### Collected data
•••••

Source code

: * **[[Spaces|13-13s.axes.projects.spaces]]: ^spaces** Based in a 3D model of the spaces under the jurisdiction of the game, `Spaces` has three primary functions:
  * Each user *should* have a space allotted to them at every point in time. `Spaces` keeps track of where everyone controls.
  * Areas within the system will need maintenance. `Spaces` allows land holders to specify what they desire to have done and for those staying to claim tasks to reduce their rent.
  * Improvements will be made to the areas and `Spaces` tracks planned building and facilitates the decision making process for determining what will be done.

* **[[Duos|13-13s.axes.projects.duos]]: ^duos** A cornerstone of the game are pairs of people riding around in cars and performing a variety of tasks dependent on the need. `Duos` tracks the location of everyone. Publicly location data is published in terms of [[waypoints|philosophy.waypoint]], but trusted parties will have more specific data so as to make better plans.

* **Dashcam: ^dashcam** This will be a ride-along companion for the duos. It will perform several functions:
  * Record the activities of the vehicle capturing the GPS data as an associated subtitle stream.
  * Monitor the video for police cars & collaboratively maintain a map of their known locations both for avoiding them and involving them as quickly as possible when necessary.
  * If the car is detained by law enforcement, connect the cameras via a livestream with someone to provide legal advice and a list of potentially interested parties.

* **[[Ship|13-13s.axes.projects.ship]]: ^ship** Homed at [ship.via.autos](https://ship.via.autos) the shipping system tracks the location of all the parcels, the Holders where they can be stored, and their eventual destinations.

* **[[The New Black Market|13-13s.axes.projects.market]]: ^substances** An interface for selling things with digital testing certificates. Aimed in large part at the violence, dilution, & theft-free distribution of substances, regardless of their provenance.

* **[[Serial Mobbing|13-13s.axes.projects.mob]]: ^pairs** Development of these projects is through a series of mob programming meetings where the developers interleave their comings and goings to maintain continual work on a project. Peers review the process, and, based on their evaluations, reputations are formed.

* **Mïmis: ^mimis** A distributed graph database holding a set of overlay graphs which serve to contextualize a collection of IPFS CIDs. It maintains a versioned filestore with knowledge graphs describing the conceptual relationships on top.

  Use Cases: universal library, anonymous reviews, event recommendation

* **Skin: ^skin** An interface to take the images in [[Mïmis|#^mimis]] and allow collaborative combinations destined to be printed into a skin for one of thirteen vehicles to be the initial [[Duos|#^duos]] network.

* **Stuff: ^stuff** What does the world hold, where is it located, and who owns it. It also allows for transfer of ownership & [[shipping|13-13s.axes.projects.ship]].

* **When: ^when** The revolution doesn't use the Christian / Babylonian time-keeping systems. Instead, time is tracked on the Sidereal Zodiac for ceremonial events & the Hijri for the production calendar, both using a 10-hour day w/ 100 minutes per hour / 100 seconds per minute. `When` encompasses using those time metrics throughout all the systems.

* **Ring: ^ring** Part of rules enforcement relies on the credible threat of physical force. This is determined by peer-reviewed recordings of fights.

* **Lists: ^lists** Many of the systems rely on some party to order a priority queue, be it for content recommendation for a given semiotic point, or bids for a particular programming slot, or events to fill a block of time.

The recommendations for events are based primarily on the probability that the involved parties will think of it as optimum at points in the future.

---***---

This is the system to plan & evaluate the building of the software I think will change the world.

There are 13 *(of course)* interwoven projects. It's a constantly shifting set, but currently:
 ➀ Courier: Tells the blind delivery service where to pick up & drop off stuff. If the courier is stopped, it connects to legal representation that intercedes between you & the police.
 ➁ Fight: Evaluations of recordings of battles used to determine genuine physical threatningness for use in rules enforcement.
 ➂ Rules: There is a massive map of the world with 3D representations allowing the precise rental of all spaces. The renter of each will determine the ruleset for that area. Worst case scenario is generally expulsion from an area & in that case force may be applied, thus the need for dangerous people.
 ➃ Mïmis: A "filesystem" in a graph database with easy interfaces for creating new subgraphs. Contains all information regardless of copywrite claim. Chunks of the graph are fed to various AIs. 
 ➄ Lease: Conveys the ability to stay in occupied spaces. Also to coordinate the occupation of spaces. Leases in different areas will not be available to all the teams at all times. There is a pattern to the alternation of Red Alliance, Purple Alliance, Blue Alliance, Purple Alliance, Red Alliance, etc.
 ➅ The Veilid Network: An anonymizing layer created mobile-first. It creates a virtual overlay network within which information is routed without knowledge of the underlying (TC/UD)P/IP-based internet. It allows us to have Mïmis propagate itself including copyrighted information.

•••••

### Activity
For this exercise, retype each entry from above exactly as it stands.

### Result of this task
Source code

: * **[[Spaces|13-13s.axes.projects.spaces]]: ^spaces** Based in a 3D model of the spaces under the jurisdiction of the game, `Spaces` has three primary functions:
  * Each user *should* have a space allotted to them at every point in time. `Spaces` keeps track of where everyone controls.
  * Areas within the system will need maintenance. `Spaces` allows land holders to specify what they desire to have done and for those staying to claim tasks to reduce their rent.
  * Improvements will be made to the areas and `Spaces` tracks planned building and facilitates the decision making process for determining what will be done.

* **[[Duos|13-13s.axes.projects.duos]]: ^duos** A cornerstone of the game are pairs of people riding around in cars and performing a variety of tasks dependent on the need. `Duos` tracks the location of everyone. Publicly location data is published in terms of [[waypoints|philosophy.waypoint]], but trusted parties will have more specific data so as to make better plans.

* **Dashcam: ^dashcam** This will be a ride-along companion for the duos. It will perform several functions:
  * Record the activities of the vehicle capturing the GPS data as an associated subtitle stream.
  * Monitor the video for police cars & collaboratively maintain a map of their known locations both for avoiding them and involving them as quickly as possible when necessary.
  * If the car is detained by law enforcement, connect the cameras via a livestream with someone to provide legal advice and a list of potentially interested parties.

* **[[Ship|13-13s.axes.projects.ship]]: ^ship** Homed at [ship.via.autos](https://ship.via.autos) the shipping system tracks the location of all the parcels, the Holders where they can be stored, and their eventual destinations.

* **[[The New Black Market|13-13s.axes.projects.market]]: ^substances** An interface for selling things with digital testing certificates. Aimed in large part at the violence, dilution, & theft-free distribution of substances, regardless of their provenance.

* **[[Serial Mobbing|13-13s.axes.projects.mob]]: ^pairs** Development of these projects is through a series of mob programming meetings where the developers interleave their comings and goings to maintain continual work on a project. Peers review the process, and, based on their evaluations, reputations are formed.

* **Mïmis: ^mimis** A distributed graph database holding a set of overlay graphs which serve to contextualize a collection of IPFS CIDs. It maintains a versioned filestore with knowledge graphs describing the conceptual relationships on top.

  Use Cases: universal library, anonymous reviews, event recommendation

* **Skin: ^skin** An interface to take the images in [[Mïmis|#^mimis]] and allow collaborative combinations destined to be printed into a skin for one of thirteen vehicles to be the initial [[Duos|#^duos]] network.

* **Stuff: ^stuff** What does the world hold, where is it located, and who owns it. It also allows for transfer of ownership & [[shipping|13-13s.axes.projects.ship]].

* **When: ^when** The revolution doesn't use the Christian / Babylonian time-keeping systems. Instead, time is tracked on the Sidereal Zodiac for ceremonial events & the Hijri for the production calendar, both using a 10-hour day w/ 100 minutes per hour / 100 seconds per minute. `When` encompasses using those time metrics throughout all the systems.

* **Ring: ^ring** Part of rules enforcement relies on the credible threat of physical force. This is determined by peer-reviewed recordings of fights.

* **Lists: ^lists** Many of the systems rely on some party to order a priority queue, be it for content recommendation for a given semiotic point, or bids for a particular programming slot, or events to fill a block of time.

The recommendations for events are based primarily on the probability that the involved parties will think of it as optimum at points in the future.

---***---

This is the system to plan & evaluate the building of the software I think will change the world.

There are 13 *(of course)* interwoven projects. It's a constantly shifting set, but currently:
 ➀ Courier: Tells the blind delivery service where to pick up & drop off stuff. If the courier is stopped, it connects to legal representation that intercedes between you & the police.
 ➁ Fight: Evaluations of recordings of battles used to determine genuine physical threatningness for use in rules enforcement.
 ➂ Rules: There is a massive map of the world with 3D representations allowing the precise rental of all spaces. The renter of each will determine the ruleset for that area. Worst case scenario is generally expulsion from an area & in that case force may be applied, thus the need for dangerous people.
 ➃ Mïmis: A "filesystem" in a graph database with easy interfaces for creating new subgraphs. Contains all information regardless of copywrite claim. Chunks of the graph are fed to various AIs. 
 ➄ Lease: Conveys the ability to stay in occupied spaces. Also to coordinate the occupation of spaces. Leases in different areas will not be available to all the teams at all times. There is a pattern to the alternation of Red Alliance, Purple Alliance, Blue Alliance, Purple Alliance, Red Alliance, etc.
 ➅ The Veilid Network: An anonymizing layer created mobile-first. It creates a virtual overlay network within which information is routed without knowledge of the underlying (TC/UD)P/IP-based internet. It allows us to have Mïmis propagate itself including copyrighted information.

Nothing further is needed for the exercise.